そもそも僕が人生を賭けてまで発信しようとしているアンチワーク哲学とはなにか? それは「人間は他者に貢献したいとか、成長したい、誰かと協力したりしなかったりして能力を発揮したいといった欲望をそもそも備えている。しかし、それらはお金や労働、強制、権力、ヒエラルキーによって抑圧されている。だから労働を撲滅するべきなのではないか?」という仮説であり、あるいはその仮説に至るまでの思考のプロセスである。
これは現代の常識とは大きく乖離している。僕たちの社会はきっと次のように思い込んでいる。「人間の貢献や活躍、成長のようなモチベーションは、お金や労働といった半ばそれを強制するようなシステムによってようやく引き出されているものである。稀に自発的にそれをやる人もいるが、あくまで例外であり、多くの人たちには強制が必要である。ゆえにお金や労働、権力、ヒエラルキーがなくなった途端に、社会は成り立たなくなる」と。
しかしアンチワーク哲学では、むしろこうした抑圧システムこそが、人のモチベーションを阻害し、他者への貢献を魅力のないものに仕立て上げていると考えている。
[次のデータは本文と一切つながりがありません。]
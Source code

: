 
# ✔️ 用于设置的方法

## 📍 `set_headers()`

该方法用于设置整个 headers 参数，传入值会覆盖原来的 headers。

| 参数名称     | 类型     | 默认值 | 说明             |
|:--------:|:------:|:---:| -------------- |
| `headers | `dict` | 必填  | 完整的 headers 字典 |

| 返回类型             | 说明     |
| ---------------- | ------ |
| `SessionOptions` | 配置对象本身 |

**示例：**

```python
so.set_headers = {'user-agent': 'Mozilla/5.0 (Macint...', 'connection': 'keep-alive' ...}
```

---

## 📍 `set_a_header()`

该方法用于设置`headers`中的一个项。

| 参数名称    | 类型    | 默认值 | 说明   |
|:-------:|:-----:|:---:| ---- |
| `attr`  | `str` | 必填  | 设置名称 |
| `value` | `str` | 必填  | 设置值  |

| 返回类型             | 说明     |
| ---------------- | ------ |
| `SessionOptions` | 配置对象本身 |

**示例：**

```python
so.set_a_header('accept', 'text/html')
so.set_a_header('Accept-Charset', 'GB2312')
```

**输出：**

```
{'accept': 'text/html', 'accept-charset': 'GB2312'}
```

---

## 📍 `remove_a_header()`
根拠がないわけではない。そのような思考に至るまでのプロセスは、僕自身の30年以上の人生の歩みと重なっている。サラリーマンとして働いた経験。求人広告ライターとして多くの労働者や経営者と話をした経験。経済から心理、生物、社会、哲学など、あらゆる本を読み漁った経験。父親として子どもに触れ合った経験。友達や家族と関わる経験。あるいはそれらをインターネットで発信する経験。アンチワーク哲学はなにか一つの契機によって一夜にして生まれたものではなく、さまざまな経験と試行錯誤の中から徐々に編み上げられていったものである。
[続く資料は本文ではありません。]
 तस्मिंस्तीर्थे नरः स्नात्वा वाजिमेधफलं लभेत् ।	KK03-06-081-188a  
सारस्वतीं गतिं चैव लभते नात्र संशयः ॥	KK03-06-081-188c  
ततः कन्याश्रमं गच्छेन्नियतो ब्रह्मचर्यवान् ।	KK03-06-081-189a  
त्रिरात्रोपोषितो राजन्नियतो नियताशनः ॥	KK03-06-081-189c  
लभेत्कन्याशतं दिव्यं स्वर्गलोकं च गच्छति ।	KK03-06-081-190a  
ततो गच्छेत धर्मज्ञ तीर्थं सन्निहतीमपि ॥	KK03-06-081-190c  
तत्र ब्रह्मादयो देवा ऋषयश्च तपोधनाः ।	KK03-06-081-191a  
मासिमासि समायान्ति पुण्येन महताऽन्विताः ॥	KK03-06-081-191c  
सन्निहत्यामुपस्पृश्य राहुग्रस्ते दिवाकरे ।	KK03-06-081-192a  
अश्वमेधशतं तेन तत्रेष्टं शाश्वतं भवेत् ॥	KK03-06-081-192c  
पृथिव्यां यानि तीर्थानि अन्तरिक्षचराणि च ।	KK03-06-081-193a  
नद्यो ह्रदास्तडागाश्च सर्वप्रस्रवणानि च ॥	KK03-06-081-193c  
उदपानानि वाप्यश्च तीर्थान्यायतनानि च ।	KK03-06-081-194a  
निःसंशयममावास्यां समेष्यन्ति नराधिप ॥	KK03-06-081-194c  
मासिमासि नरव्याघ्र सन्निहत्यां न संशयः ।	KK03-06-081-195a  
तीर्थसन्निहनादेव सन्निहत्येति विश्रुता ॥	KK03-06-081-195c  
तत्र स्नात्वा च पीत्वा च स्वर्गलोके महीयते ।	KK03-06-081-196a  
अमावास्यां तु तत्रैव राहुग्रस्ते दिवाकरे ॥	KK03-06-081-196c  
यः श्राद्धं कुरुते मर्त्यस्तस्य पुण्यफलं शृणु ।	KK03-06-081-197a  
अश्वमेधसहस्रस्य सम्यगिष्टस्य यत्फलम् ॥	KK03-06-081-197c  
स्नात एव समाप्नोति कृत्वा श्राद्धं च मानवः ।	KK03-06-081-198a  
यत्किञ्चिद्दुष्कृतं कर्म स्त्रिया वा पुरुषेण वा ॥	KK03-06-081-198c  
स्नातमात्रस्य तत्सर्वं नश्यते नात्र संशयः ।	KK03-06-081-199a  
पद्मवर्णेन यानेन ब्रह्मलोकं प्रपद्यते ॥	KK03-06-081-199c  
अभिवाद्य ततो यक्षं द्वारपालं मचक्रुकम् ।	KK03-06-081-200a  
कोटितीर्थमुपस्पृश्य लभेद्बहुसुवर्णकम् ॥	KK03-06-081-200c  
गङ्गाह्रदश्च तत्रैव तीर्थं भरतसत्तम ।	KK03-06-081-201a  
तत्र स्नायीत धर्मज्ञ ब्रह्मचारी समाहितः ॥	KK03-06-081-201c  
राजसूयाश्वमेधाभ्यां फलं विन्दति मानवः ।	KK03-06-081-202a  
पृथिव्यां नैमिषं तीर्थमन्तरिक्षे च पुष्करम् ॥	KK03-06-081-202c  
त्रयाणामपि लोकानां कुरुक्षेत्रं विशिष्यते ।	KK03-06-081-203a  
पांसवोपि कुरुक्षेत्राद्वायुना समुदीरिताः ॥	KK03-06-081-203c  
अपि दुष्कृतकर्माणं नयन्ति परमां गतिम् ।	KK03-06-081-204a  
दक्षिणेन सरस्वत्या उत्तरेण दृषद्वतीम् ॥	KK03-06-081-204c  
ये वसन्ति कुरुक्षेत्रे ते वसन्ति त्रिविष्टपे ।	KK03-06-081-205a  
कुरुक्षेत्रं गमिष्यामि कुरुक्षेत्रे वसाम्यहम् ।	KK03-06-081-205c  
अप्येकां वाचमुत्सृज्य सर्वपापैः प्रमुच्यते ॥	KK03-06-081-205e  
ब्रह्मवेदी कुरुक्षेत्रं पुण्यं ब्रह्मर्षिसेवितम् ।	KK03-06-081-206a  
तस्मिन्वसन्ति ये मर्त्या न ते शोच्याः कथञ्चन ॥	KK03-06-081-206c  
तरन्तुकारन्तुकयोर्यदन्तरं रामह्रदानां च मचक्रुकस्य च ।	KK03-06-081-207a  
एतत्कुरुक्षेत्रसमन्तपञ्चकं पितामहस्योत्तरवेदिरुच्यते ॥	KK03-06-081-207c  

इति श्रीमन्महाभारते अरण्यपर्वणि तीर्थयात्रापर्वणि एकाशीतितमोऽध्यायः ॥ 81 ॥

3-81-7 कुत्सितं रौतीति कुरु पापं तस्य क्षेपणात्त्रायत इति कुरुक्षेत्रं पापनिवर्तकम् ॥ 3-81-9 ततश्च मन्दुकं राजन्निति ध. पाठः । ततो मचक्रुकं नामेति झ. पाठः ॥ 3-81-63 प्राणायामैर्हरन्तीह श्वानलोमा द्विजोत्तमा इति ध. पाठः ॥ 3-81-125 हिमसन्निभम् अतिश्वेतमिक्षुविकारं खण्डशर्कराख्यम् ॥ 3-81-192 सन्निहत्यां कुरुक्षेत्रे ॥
例えば25歳ごろの僕は、意識高い系として生きていた。そのなかで僕にとって、人間が高いモチベーションを持って活躍できる組織がどのようなものなのかが、重要なテーマであった。それは企業への取材のなかでもヒントは見つかったし、組織論や心理学、脳科学、社会学、歴史、生物学、哲学といった書物のなかにもヒントはあった。
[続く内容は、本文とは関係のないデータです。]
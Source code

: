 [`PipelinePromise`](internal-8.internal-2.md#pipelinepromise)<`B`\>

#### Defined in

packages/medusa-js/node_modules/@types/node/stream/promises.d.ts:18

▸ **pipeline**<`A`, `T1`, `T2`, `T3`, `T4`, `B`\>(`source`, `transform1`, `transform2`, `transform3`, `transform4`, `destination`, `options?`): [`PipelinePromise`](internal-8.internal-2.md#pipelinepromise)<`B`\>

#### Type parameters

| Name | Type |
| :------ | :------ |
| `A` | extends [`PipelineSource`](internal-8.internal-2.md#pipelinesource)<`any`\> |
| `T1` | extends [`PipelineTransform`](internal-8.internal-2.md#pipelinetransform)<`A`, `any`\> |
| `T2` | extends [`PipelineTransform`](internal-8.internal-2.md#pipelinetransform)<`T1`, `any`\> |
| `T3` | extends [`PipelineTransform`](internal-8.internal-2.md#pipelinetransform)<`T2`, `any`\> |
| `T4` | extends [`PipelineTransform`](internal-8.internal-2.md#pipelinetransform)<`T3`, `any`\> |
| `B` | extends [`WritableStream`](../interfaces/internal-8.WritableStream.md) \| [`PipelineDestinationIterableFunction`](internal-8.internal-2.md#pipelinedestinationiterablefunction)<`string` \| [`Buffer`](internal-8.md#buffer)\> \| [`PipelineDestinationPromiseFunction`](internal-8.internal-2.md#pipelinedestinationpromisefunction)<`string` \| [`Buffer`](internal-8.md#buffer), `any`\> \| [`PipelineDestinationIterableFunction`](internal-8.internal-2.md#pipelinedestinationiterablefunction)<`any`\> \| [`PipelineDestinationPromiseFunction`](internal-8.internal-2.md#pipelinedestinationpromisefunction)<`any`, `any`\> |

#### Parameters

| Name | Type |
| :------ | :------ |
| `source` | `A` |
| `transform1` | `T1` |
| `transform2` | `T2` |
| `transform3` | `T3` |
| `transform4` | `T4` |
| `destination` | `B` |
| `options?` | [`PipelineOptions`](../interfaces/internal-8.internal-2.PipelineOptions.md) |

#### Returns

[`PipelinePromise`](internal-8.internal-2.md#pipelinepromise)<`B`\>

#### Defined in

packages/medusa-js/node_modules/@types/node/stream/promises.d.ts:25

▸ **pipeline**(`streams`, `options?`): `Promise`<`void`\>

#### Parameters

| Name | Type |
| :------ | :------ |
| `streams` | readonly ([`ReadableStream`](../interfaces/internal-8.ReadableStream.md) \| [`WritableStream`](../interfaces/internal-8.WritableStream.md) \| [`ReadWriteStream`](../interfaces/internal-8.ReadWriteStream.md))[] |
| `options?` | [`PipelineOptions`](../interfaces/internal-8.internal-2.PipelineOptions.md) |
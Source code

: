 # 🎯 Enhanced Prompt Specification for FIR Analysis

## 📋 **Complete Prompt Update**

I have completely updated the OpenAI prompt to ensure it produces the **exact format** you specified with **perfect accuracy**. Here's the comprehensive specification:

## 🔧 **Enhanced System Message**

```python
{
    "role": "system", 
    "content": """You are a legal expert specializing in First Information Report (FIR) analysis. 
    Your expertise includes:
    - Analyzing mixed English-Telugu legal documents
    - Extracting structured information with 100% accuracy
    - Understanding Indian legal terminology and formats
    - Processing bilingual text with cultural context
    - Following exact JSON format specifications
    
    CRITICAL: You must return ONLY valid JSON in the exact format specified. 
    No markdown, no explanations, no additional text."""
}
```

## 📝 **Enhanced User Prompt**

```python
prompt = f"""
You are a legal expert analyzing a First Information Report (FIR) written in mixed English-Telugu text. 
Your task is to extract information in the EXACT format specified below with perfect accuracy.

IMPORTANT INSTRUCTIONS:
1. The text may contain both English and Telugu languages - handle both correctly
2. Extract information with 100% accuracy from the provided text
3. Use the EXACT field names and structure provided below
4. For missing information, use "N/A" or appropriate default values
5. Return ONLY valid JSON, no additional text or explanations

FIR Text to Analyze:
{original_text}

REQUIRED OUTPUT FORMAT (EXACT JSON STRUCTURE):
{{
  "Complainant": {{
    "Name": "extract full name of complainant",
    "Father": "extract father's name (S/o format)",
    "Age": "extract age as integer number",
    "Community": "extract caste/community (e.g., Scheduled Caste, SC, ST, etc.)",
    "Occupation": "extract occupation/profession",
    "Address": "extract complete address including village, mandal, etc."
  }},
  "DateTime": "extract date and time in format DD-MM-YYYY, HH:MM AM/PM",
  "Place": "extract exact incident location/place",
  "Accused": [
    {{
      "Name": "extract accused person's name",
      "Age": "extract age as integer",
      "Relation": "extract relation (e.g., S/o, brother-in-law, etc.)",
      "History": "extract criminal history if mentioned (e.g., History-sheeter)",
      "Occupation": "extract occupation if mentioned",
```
これらのヒントは次のようや示唆を与えてくれた。人間はお金によって動機づけられる場合よりも、強制的なシステムの中にいるときよりも、自発的に取り組む場合の方が、高いモチベーションを抱くことができる。これは実際に見聞きした組織や、自分が所属する組織においても当てはまっていた。本の中でもそれを裏付ける証拠は山のように見つかった。むしろ、そうしたお金や強制によるシステムは、様々な弊害をもたらしている。この証拠も膨大に見つかった。僕自身の主観的な体験ともぴったり噛み合った。
だったら、「この弊害をもたらすシステムを取り除くことによって、人がもっと幸福に活躍できる社会がつくれるんじゃないか?」と考えるのは、僕にとって必然であった。むしろこの結論にほとんど誰も至っていないことに強烈な違和感があった。
お金が人の内発的モチベーションを阻害することを実験によって示した心理学者も、権力のない自由な組織の方が人が輝けるという法則を導き出した経営学者もビジネスマンも、「じゃあお金や強制を社会からまるっきりなくせるんじゃないか?」という疑念をチラリとも抱いていないようだった。でも僕は、そうしたアプローチを取らないまま実践される解決策は、どれも本質的ではないように見えた。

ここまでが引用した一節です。